Comstock meets Rosalind Lutece, who creates technology that allows everything to float. Comstock uses this technology to create his Utopia, claiming the angel “Columbia” told him to do so, he names the city after her. The angel is, in fact, a dimensional tear created by Lutece that she used to pull her “twin” through. It left Comstock delusional, and sterile. He proclaims himself a prophet, and marries one of his followers. He begins to look through the dimensional tears for a solution to his sterility.
Meanwhile, Booker DeWitt has begun to grow in debt, and has a child. Comstock takes notice, and proposes to wipe away all his debt if Booker will give the child to him. Booker agrees, but at the last minute changes his mind. As Comstock tries to take the baby (Anna in Universe B, Elizabeth in Universe A), Booker shows up and tries to take the baby back. The portal closes in time to keep Anna in Comstocks arms, but severs her pinky. Booker then continues his life in remorse.
Anna is renamed Elizabeth, and is soon after discovered she can create portals to other universes, presumably due to her finger being severed. A device is created to keep her from becoming too powerful and escaping or losing control, and she is held prisoner before it. Lady Comstock becomes angry over Elizabeth, and when she threatens to tell the populace, Comstock kills her and blames his servant Daisy Fitzroy. The Luteces see a future where Comstock uses Elizabeth to destroy the world below, and when Comstock finds out, he has their machine sabotaged, so they get stuck between universes. He then claims Elizabeth will be the salvation of Earth, and will one day destroy the world.

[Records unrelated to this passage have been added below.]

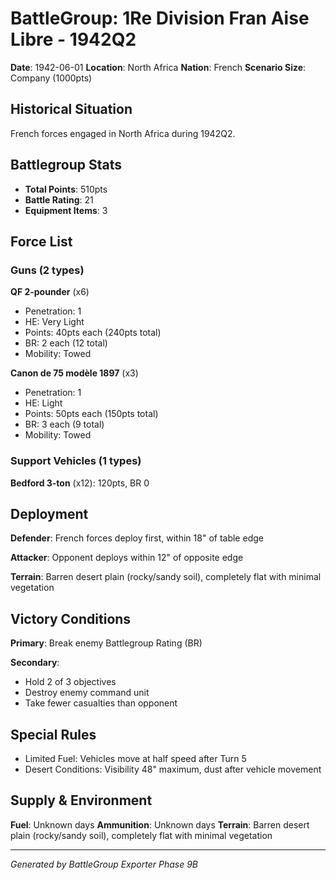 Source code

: # BattleGroup: 1Re Division Fran Aise Libre - 1942Q2

**Date**: 1942-06-01
**Location**: North Africa
**Nation**: French
**Scenario Size**: Company (1000pts)

## Historical Situation

French forces engaged in North Africa during 1942Q2.

## Battlegroup Stats

- **Total Points**: 510pts
- **Battle Rating**: 21
- **Equipment Items**: 3

## Force List

### Guns (2 types)

**QF 2-pounder** (x6)
- Penetration: 1
- HE: Very Light
- Points: 40pts each (240pts total)
- BR: 2 each (12 total)
- Mobility: Towed

**Canon de 75 modèle 1897** (x3)
- Penetration: 1
- HE: Light
- Points: 50pts each (150pts total)
- BR: 3 each (9 total)
- Mobility: Towed

### Support Vehicles (1 types)

**Bedford 3-ton** (x12): 120pts, BR 0

## Deployment

**Defender**: French forces deploy first, within 18" of table edge

**Attacker**: Opponent deploys within 12" of opposite edge

**Terrain**: Barren desert plain (rocky/sandy soil), completely flat with minimal vegetation

## Victory Conditions

**Primary**: Break enemy Battlegroup Rating (BR)

**Secondary**:
- Hold 2 of 3 objectives
- Destroy enemy command unit
- Take fewer casualties than opponent

## Special Rules

- Limited Fuel: Vehicles move at half speed after Turn 5
- Desert Conditions: Visibility 48" maximum, dust after vehicle movement

## Supply & Environment

**Fuel**: Unknown days
**Ammunition**: Unknown days
**Terrain**: Barren desert plain (rocky/sandy soil), completely flat with minimal vegetation

---

*Generated by BattleGroup Exporter Phase 9B*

The Luteces then appear back in Universe B, and pull Booker into Universe A. Booker’s memory re-writes itself, and the Luteces play along in order to get him to save Elizabeth.
Now that the explanation is over, let’s get into the meat of it. The game takes 22 years after Wounded Knee, though Comstock appears to be in his 70’s. Booker is presumably ALSO 22 years after Wounded Knee, but he seems to be no older than around 40. There’s a pretty large disparity in age. Time in general is pretty tricky with this. Columbia presumably launched around 1895, meaning it only took 5 years for Comstock to build the basics of the city.
I also have to take issue with the idea of Dimensional Tears in this. You travel through dimensions a couple of times during the story, presumably leaving the past ones even more messed up than the past. Elizabeth believes she created these universes to satisfy a need, and that she’s to blame for everything wrong in them. Regardless of the case, they never bother to explain why you never run into an alternate version of Elizabeth, at one point making it seem likely to happen.
I’m not going to go into any more detail than I already have, but let’s just say that there’s a lot left to be explained, that it feels like it was inconvenient to do so, so they didn’t bother trying. The game ends with an explanation for the similarities between Infinite and the original, as well as giving an explanation for the title...with there being infinite alternate dimensions.
RATING: $60 game. If you liked the original, you’ll like this one. It’s a clear evolution and exactly how a sequel should be done...more but better! It has its flaws, and is not the saving grace of the gaming industry that many will undoubtedly claim it to be. I took the same issue with the original game, which was more of a rehash of System Shock 2 than a truly original story.